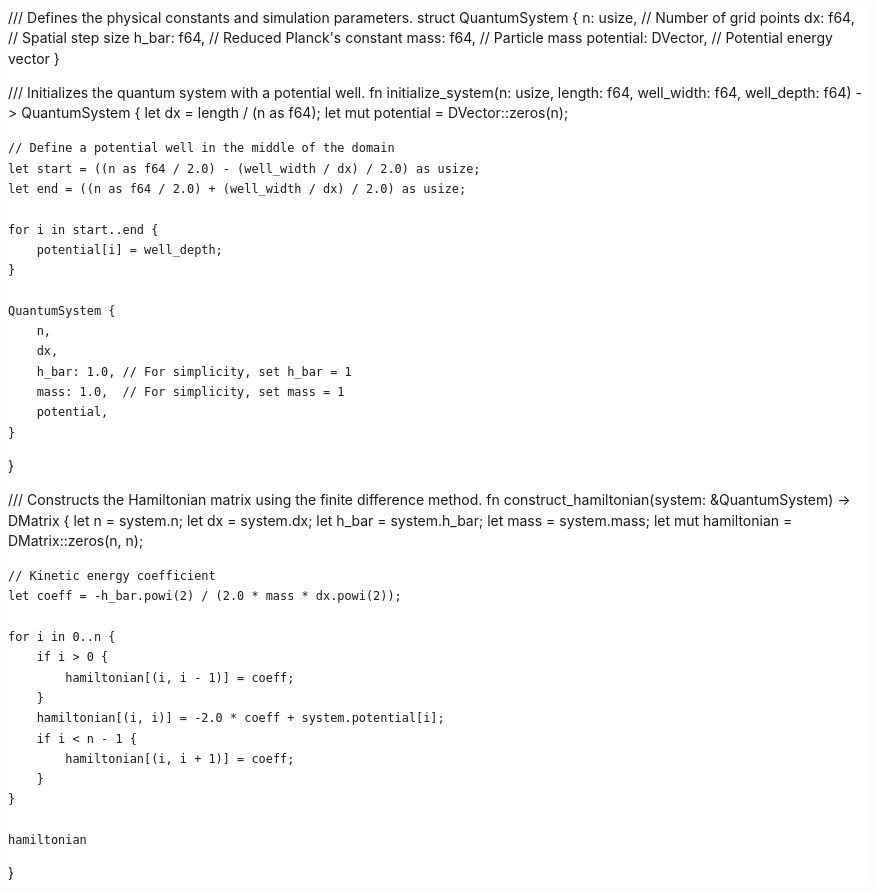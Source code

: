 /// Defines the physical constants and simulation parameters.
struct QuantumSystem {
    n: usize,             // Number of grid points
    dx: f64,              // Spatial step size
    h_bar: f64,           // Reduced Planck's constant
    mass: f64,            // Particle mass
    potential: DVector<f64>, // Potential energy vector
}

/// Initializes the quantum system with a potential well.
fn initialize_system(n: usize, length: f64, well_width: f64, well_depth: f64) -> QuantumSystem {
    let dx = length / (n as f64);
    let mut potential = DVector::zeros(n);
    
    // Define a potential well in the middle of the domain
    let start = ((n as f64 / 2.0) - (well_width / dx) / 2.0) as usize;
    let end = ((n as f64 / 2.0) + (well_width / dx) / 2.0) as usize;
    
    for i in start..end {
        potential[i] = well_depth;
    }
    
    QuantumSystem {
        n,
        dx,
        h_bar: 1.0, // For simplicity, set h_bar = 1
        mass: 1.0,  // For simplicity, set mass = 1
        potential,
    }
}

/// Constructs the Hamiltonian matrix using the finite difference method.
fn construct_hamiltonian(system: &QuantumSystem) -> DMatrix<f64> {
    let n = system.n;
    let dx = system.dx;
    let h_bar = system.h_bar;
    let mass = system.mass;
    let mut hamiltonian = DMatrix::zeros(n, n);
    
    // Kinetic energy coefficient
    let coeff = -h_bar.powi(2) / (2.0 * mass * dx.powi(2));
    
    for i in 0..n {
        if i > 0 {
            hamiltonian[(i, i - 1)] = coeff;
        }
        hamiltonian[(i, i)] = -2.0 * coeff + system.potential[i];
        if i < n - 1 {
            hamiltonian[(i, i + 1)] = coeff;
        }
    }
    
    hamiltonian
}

==

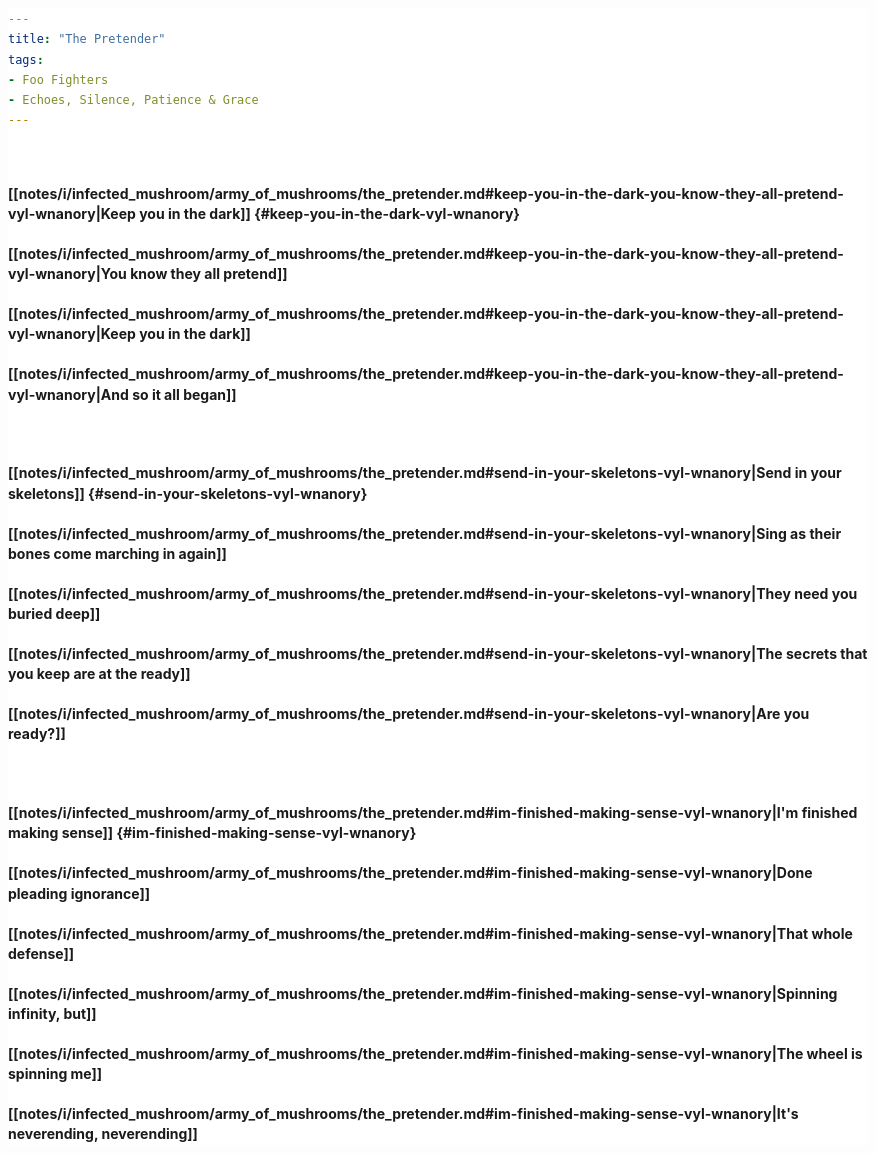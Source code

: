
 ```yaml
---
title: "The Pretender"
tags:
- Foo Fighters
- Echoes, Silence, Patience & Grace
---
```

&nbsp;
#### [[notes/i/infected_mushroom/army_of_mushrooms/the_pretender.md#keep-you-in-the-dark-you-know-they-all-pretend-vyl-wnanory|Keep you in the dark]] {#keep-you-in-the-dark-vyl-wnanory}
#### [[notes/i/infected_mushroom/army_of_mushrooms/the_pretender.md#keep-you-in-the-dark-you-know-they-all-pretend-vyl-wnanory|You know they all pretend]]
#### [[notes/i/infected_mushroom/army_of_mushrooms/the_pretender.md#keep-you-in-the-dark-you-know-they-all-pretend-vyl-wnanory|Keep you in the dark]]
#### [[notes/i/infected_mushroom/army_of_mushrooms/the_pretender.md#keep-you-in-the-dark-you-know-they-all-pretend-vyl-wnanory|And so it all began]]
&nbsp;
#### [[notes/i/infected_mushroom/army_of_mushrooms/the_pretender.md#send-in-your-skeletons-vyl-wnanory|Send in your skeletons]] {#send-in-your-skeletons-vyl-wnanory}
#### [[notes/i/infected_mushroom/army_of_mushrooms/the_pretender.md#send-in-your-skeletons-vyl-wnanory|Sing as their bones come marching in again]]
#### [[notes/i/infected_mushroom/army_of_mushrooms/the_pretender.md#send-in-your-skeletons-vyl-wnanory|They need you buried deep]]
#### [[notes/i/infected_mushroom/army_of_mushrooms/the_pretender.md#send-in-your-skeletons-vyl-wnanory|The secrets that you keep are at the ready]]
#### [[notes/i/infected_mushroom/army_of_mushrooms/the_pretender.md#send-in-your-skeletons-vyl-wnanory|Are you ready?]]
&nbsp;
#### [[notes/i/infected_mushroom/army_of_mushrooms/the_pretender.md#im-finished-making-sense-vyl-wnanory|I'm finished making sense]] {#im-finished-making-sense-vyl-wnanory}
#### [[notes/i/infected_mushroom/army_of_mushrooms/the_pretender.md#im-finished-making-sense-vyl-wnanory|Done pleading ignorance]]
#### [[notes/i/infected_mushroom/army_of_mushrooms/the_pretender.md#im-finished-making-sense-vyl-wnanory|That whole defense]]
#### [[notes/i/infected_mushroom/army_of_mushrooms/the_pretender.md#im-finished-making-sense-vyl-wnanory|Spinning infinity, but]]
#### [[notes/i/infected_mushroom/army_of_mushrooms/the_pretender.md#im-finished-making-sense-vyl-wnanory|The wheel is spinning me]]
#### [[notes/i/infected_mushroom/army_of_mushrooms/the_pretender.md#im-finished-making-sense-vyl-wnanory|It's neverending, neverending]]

#### Description of the task:
Check each line of the records for the word "ready", and show the lines that contain it.

#### Answer area:
#### [[notes/i/infected_mushroom/army_of_mushrooms/the_pretender.md#send-in-your-skeletons-vyl-wnanory|The secrets that you keep are at the ready]]
#### [[notes/i/infected_mushroom/army_of_mushrooms/the_pretender.md#send-in-your-skeletons-vyl-wnanory|Are you ready?]]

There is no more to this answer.